Tuesday, March 3, 2020

A Boy in a Gray Hoodie

Photo by Jannes Jacobs on Unsplash

Among my other career adventures, I was for one year a full-time middle school teacher. It was probably the weirdest, most exhausting, and most frustrating year of my life. Towards the end of the year, all the teachers were asked to submit the names of their top students from each grade for an academic award. There wasn’t any guidance given on how those top students should be identified. I looked through my class rosters and considered what metrics to use. It became obvious that if I based the award on grade average alone, all my top achievers were girls. So I decided to recognize the boy and girl from each grade who had the highest average. This was a difficult decision to make, but I decided that it was a bit like having male and female competitions in the Olympics so that contestants are competing on an equal footing. After all, girls are 70% of high school valedictorians. Clearly, in secondary school academic achievement, the girls have the advantage. Since the class I taught was one semester long and I taught three grades, I submitted 12 names for recognition.

Unfortunately, I wasn’t able to attend the awards assembly; my class schedule didn’t permit it. But one of my fellow teachers reported that when my eighth-grade boy honoree (I’ll call him Jay) was called to the stage to get his certificate, he looked around him in stunned silence, turned red, and stumbled up to the podium to claim his award in complete confusion, blinking back tears. Apparently Jay had never, in his entire 9 years of school, been recognized or rewarded for academic achievement.
Since Jay had been my student in the fall semester, and the school year was drawing to a close, I never saw him to speak to again. I’ll never know if or how that moment of recognition affected him beyond the immediate moment. But I do know what I learned.

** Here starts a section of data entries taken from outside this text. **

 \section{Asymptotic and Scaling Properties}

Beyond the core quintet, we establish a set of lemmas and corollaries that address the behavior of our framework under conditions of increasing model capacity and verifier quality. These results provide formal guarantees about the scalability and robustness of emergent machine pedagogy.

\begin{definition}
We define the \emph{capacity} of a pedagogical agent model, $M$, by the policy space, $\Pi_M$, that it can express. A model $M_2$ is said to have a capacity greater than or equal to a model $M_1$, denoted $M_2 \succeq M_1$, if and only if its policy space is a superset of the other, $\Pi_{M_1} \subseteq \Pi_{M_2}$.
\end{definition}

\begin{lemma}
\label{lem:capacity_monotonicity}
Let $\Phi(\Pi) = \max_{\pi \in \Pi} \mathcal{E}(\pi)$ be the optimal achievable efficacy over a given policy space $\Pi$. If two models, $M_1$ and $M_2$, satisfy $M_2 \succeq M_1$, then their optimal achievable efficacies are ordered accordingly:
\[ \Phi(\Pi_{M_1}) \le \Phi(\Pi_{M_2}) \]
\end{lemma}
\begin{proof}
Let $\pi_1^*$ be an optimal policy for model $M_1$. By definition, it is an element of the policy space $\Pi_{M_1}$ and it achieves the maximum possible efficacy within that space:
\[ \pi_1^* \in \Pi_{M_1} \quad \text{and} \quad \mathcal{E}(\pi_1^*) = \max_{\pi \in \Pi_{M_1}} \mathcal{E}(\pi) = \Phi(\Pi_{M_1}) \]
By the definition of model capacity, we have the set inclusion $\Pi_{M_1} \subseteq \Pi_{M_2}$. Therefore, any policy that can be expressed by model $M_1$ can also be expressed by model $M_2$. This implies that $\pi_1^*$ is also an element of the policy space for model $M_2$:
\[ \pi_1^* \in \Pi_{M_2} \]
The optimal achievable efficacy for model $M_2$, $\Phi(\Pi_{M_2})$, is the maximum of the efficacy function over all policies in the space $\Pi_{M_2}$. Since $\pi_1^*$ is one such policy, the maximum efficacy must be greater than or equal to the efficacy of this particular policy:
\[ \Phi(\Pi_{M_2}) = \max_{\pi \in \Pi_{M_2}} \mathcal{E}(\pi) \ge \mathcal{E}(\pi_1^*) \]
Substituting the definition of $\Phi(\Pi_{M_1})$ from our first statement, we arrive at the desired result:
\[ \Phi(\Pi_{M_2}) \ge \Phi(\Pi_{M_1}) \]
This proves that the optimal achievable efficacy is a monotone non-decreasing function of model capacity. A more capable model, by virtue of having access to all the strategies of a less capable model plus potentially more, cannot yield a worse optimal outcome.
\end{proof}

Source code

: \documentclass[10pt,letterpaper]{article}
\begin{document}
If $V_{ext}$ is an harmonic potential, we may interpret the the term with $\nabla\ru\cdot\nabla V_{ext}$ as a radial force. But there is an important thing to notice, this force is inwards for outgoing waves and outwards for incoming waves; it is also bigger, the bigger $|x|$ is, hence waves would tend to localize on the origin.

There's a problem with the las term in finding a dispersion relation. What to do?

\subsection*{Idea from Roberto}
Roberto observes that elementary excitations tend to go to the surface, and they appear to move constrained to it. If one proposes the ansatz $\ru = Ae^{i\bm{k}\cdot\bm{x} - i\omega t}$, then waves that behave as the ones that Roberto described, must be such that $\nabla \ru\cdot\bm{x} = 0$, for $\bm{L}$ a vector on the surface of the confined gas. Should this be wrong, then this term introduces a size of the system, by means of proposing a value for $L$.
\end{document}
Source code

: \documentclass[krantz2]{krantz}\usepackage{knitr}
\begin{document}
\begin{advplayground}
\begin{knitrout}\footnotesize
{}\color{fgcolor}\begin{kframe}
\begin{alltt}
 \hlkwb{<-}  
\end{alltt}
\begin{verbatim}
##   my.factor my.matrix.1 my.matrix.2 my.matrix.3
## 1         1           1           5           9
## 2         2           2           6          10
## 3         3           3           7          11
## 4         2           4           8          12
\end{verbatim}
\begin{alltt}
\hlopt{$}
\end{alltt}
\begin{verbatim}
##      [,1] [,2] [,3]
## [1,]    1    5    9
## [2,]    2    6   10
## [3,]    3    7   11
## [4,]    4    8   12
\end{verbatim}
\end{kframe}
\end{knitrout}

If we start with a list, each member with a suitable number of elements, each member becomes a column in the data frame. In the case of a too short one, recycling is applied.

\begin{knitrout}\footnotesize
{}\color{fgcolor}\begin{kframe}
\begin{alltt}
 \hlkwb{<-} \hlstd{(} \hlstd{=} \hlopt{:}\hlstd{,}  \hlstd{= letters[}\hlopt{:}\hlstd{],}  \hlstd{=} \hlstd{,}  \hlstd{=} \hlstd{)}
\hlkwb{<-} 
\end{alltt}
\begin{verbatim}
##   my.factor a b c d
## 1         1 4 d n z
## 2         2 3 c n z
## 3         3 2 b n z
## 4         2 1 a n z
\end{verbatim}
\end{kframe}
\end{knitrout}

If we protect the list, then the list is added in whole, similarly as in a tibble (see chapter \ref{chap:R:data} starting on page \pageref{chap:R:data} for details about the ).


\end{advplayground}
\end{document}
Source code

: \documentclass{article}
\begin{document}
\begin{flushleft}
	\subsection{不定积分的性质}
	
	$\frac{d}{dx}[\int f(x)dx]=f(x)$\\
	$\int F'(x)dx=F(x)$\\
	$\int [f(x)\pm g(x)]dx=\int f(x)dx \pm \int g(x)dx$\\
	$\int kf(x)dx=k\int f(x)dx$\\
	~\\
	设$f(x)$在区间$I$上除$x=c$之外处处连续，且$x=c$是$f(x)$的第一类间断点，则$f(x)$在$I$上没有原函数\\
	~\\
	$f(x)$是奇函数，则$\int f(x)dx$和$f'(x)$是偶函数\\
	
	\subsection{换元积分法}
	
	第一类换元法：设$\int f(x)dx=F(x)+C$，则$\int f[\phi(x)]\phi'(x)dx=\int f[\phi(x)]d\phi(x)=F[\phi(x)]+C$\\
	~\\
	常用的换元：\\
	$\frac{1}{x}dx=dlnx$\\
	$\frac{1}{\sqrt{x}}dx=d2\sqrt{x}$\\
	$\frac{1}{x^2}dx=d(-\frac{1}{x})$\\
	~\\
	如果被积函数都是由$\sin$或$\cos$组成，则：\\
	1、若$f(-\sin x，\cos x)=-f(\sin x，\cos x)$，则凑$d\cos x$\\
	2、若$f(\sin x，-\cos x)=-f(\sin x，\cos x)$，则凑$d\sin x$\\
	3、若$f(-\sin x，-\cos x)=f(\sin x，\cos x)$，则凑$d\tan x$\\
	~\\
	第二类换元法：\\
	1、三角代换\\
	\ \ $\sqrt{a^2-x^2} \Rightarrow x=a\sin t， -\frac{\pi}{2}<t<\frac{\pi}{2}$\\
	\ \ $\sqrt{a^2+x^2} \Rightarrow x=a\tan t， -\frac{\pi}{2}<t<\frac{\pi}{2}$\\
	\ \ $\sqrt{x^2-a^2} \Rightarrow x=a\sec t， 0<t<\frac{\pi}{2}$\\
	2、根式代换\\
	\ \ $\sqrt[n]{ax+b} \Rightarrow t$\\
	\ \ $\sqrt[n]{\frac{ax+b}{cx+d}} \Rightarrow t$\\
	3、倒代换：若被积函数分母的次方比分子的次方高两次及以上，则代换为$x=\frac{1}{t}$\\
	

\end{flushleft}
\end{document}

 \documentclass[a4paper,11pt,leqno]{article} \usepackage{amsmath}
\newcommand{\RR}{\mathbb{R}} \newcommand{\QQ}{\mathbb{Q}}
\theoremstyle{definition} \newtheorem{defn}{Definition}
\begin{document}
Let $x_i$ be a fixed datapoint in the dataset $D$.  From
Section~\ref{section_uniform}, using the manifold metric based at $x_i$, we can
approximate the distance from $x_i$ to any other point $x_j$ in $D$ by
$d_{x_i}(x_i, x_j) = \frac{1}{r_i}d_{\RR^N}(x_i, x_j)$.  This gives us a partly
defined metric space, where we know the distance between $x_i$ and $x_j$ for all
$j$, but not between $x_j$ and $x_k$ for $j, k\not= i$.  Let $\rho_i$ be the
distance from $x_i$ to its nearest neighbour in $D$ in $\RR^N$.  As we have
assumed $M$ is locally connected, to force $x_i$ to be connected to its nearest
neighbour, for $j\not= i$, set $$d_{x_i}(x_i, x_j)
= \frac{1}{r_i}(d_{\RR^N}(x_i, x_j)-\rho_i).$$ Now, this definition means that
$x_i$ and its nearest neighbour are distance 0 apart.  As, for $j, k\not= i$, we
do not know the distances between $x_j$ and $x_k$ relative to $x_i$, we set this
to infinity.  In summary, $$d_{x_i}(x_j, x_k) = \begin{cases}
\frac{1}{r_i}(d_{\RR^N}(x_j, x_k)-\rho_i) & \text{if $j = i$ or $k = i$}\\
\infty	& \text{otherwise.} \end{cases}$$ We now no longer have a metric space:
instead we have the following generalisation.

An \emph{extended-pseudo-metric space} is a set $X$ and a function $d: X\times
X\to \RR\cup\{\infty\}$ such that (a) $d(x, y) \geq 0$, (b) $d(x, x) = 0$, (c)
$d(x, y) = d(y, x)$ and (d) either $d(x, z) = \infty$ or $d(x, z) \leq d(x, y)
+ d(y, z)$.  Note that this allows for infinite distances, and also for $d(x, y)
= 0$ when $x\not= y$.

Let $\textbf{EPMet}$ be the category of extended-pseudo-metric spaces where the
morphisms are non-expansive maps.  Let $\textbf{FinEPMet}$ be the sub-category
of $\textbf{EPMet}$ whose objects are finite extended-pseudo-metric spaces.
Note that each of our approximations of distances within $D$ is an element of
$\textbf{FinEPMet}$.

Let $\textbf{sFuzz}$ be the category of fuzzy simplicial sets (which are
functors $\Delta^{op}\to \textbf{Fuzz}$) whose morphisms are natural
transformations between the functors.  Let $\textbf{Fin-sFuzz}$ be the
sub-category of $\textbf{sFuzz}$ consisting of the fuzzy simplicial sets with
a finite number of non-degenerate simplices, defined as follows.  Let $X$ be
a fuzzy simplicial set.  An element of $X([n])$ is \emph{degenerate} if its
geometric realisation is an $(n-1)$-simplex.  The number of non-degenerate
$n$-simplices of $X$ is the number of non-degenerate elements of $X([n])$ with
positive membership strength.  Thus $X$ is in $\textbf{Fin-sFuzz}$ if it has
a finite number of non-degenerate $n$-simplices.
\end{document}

1.      Metrics matter. They don’t replace creative thought and decision making, but they can provide new insights and open our eyes to things we might be missing. Jay was not an outstanding student in any way. He was frequently disruptive. He showed little enthusiasm in class. He had to be nagged to finish assignments. It wasn’t until I sat down and looked at the metrics that I realized he had outperformed his peers.

2.      Compromise your principles. My first inclination was to limit the reward to the top performer in each grade, regardless of gender. After all, don’t boys get enough advantages in this patriarchal world? But then I thought, what if I am biased? What if I am, by reason of gender and sentiment, giving girls the benefit of the doubt when I grade assignments? I don’t know why girls outperform boys in school, but clearly they do. What harm does it do to extend my recognition to more students? Jay’s stunned gratitude more than confirmed that my compromise was the right choice.

3.      Be fair. Once I decided on the rules to apply, I did not allow myself to be swayed by other considerations, such as absenteeism or deportment. Those things are heavily impacted by outside considerations like family situation and health issues. I kept it strictly to grade average as recorded on the school computer system.

4.      Recognition changes things. During the semester, it didn’t occur to me to praise Jay for his efforts. Mostly I was trying to keep him awake, in his seat, and on task. I noticed when he came to school on a snowy day in a light hoodie and pointed out to him privately that the school had a coat closet where he could get a donated coat. How much better would his learning experience have been if I had taken more notice of his efforts in class? Giving praise for small achievements, saying thank you for minor favors, can have a transformative effect over time, and it just makes everybody happier.